Teradata Functions On Join Columns and Performance
Functions applied to join columns are always the result of a bad physical data model.
It is often the case that not even the first normal form was adhered to in the data model.
But apart from causing the usual abnormalities and problems, in Teradata, it also has a negative effect on query performance. Here is a brief summary:
Most functions prevent the optimizer from using existing statistics on the join columns when functions are applied to them.
Functions such as SUBSTR(), TRIM(), COALESCE(), CASE statements, and often the LIKE function cause the optimizer to estimate the number of rows based on heuristics.
There are different techniques to prevent bad join performance. All of them are just workarounds for a bad data model.
One way is to work with volatile tables by normalizing the columns in a volatile table before the join.
Most functions force the optimizer to perform a full table scan.

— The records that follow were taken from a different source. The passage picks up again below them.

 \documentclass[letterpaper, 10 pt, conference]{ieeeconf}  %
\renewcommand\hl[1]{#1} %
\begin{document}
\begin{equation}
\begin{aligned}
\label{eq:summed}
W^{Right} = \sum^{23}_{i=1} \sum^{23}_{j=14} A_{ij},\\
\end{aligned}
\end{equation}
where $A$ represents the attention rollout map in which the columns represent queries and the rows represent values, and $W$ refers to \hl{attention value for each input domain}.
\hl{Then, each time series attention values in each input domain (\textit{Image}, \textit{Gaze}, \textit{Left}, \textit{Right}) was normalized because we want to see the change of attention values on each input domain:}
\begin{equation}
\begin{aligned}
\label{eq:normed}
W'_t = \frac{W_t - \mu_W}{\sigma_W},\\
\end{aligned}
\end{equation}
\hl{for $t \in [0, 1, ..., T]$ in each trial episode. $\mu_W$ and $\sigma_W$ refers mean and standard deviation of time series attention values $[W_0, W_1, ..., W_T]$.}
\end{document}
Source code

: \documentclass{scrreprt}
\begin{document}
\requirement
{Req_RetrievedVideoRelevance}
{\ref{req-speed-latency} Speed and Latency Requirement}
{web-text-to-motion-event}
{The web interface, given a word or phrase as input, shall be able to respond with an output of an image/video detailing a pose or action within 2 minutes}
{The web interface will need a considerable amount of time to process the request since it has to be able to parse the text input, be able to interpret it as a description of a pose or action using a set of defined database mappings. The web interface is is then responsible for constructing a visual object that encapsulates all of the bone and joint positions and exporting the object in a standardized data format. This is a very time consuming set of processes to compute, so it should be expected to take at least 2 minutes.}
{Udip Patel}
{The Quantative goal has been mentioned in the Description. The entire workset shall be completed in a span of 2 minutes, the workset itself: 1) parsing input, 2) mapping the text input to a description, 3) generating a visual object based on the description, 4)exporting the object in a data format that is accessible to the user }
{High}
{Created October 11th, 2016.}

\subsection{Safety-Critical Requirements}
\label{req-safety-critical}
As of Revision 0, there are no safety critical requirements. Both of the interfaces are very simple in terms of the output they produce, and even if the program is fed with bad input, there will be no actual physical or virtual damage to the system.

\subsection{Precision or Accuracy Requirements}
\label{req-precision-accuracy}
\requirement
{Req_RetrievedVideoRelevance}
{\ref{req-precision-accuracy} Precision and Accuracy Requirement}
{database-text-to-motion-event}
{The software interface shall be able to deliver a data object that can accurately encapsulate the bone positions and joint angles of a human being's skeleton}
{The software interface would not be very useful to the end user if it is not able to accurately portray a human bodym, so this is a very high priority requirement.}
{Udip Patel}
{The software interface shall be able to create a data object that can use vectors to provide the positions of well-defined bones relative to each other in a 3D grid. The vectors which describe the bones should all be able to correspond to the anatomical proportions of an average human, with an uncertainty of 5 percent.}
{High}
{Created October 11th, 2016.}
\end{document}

Yes, for example, the optimizer statistic can use histograms if a LIKE function is used in which the placeholder is at the end, like in this statement:
SELECT * FROM Customer WHERE LastName LIKE ‘Wen%';
But here too, various methods can be used to improve the implementation plans:
LIKE ‘a%' versus SUBSTR(column,1,1) = ‘a
In conclusion, I would like to stress once again that the problems mentioned above are mainly due to a poor data model. So this is the primary starting point. Workarounds are seldom suitable for long-term survival.